START Raw data

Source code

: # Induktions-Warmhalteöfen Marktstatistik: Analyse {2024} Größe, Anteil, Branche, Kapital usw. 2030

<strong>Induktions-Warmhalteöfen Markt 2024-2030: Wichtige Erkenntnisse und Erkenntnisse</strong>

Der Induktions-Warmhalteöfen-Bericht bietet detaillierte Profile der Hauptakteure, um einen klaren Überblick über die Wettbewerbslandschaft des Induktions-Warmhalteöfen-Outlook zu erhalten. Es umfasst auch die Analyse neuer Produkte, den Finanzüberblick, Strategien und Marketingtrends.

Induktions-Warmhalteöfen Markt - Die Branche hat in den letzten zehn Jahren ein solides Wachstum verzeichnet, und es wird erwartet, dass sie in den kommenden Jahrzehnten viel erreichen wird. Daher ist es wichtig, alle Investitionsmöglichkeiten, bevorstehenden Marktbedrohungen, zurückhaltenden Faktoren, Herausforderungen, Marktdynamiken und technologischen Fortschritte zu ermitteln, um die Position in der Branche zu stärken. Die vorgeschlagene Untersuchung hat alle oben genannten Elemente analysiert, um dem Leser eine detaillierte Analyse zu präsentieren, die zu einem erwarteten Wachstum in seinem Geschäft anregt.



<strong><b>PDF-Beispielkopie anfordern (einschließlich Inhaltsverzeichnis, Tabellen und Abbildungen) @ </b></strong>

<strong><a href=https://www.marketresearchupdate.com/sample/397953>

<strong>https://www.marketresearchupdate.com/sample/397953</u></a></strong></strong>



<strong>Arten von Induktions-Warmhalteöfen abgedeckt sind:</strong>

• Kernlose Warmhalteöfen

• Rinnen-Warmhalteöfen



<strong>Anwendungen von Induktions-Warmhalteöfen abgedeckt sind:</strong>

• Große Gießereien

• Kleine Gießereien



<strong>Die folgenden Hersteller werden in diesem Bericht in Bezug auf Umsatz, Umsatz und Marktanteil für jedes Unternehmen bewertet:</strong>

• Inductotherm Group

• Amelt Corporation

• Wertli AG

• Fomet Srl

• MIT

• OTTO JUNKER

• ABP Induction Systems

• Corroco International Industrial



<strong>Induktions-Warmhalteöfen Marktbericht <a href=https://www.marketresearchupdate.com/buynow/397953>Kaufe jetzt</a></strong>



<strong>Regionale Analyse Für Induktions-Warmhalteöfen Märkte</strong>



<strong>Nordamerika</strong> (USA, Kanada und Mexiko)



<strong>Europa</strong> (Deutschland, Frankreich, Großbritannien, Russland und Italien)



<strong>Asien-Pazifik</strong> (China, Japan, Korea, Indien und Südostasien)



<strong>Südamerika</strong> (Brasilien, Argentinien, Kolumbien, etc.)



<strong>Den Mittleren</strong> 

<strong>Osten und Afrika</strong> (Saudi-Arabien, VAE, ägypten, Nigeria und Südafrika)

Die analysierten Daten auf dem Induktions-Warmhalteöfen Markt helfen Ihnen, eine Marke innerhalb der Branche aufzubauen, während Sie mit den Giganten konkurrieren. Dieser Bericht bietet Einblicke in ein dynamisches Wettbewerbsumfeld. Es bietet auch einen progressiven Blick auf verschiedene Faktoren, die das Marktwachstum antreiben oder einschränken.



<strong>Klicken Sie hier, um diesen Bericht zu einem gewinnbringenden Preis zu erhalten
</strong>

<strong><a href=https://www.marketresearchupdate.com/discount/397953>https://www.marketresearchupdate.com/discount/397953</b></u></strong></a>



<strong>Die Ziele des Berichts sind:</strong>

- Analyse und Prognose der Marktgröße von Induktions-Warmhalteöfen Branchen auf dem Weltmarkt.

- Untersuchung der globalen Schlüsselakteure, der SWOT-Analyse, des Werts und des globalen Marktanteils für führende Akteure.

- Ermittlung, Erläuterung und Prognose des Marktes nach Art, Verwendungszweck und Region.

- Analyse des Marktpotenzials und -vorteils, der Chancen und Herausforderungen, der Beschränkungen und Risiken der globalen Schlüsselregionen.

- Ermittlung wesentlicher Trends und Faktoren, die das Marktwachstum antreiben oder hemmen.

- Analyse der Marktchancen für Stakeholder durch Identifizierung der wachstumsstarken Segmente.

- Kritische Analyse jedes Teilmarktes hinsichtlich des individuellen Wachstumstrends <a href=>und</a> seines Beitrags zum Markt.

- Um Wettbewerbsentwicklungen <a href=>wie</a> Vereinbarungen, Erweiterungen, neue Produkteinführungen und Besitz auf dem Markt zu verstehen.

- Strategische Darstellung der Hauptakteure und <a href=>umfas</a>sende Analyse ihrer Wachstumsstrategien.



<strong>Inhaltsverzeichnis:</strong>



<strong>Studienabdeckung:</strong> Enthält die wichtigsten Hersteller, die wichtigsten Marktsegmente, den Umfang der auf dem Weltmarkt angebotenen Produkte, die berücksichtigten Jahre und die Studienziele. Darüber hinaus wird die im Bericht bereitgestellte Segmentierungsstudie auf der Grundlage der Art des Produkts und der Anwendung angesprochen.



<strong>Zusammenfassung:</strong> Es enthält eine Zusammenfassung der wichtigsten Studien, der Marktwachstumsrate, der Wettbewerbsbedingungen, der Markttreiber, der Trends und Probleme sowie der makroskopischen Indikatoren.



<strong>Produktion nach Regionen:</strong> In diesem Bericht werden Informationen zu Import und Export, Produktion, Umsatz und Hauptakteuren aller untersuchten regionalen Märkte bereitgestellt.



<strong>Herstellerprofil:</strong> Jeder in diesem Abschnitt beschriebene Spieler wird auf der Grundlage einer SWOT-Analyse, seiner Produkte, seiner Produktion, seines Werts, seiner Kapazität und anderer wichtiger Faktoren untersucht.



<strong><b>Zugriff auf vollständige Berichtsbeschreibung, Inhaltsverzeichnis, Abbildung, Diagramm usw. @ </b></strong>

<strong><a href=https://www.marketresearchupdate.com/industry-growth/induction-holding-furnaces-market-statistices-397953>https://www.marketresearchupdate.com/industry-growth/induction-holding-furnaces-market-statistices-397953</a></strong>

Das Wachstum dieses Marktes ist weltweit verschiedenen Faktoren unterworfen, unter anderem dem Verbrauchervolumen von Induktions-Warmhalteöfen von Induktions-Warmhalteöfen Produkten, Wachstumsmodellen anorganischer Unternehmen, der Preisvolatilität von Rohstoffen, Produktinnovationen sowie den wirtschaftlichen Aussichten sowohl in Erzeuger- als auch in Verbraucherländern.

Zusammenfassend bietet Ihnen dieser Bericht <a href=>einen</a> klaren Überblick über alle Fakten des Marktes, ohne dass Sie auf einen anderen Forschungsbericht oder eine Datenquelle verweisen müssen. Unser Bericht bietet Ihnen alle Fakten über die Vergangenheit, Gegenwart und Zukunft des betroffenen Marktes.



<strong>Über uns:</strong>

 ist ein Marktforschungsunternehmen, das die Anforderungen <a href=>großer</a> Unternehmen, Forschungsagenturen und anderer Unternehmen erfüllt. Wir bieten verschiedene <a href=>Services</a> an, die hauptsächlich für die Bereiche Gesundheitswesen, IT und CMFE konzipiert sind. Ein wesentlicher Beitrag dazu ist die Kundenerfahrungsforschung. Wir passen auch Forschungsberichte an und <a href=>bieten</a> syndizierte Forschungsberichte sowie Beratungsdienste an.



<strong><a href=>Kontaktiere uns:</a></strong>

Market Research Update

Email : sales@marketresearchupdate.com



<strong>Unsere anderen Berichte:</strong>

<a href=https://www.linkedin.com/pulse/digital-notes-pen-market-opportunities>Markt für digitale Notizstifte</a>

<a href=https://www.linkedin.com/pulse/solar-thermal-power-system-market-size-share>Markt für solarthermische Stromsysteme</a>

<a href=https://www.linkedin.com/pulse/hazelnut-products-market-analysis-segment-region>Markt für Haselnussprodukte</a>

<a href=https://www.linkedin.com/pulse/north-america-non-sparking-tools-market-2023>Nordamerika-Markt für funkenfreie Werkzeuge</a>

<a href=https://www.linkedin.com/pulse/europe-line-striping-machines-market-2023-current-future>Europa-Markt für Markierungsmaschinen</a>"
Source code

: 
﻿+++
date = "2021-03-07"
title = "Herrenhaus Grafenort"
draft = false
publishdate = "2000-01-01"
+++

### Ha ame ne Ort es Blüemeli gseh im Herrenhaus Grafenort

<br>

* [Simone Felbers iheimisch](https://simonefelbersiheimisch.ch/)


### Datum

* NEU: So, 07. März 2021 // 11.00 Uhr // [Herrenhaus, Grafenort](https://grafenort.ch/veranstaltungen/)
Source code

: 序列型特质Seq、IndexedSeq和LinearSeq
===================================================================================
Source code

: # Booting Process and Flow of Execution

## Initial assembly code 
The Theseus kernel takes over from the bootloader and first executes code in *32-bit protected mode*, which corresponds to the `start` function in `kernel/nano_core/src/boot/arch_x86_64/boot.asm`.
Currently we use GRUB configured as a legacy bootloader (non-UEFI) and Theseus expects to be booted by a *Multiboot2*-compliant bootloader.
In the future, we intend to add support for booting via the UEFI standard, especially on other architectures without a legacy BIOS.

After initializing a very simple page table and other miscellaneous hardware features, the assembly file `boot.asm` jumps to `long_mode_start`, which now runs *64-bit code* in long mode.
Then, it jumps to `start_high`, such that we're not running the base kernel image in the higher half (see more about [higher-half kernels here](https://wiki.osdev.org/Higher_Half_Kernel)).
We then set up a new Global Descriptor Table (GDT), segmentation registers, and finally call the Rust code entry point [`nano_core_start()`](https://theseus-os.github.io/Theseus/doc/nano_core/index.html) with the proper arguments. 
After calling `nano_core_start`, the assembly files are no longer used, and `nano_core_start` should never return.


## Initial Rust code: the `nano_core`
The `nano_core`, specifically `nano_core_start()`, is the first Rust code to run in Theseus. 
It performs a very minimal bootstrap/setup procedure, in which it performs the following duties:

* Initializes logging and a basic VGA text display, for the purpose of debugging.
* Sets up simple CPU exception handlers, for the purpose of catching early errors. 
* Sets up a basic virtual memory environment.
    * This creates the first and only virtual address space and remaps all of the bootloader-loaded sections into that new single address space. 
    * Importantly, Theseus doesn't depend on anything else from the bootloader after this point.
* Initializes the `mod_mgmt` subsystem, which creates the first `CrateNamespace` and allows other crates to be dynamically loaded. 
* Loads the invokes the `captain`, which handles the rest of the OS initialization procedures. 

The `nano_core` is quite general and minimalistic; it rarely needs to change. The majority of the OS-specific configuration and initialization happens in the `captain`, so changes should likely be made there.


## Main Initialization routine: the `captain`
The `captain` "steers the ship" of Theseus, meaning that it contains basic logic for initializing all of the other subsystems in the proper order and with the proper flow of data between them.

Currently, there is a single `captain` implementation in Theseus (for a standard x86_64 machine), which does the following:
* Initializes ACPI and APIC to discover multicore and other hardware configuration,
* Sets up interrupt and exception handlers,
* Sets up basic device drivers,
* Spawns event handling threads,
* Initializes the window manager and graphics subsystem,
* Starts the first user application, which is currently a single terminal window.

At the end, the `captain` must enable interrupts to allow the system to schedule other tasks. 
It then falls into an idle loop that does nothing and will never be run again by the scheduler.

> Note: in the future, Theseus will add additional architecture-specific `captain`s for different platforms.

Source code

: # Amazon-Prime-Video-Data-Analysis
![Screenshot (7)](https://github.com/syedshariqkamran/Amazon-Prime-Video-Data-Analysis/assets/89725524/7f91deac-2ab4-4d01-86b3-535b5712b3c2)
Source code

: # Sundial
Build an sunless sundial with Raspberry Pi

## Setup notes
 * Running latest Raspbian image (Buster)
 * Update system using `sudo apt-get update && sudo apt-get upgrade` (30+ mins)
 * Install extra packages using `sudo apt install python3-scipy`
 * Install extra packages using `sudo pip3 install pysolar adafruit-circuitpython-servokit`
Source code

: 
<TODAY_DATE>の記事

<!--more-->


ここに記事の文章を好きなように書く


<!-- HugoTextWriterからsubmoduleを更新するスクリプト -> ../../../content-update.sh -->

END Raw data

Find "from" in the preceding records. Copy each line that holds it.

The Theseus kernel takes over from the bootloader and first executes code in *32-bit protected mode*, which corresponds to the `start` function in `kernel/nano_core/src/boot/arch_x86_64/boot.asm`.
    * Importantly, Theseus doesn't depend on anything else from the bootloader after this point.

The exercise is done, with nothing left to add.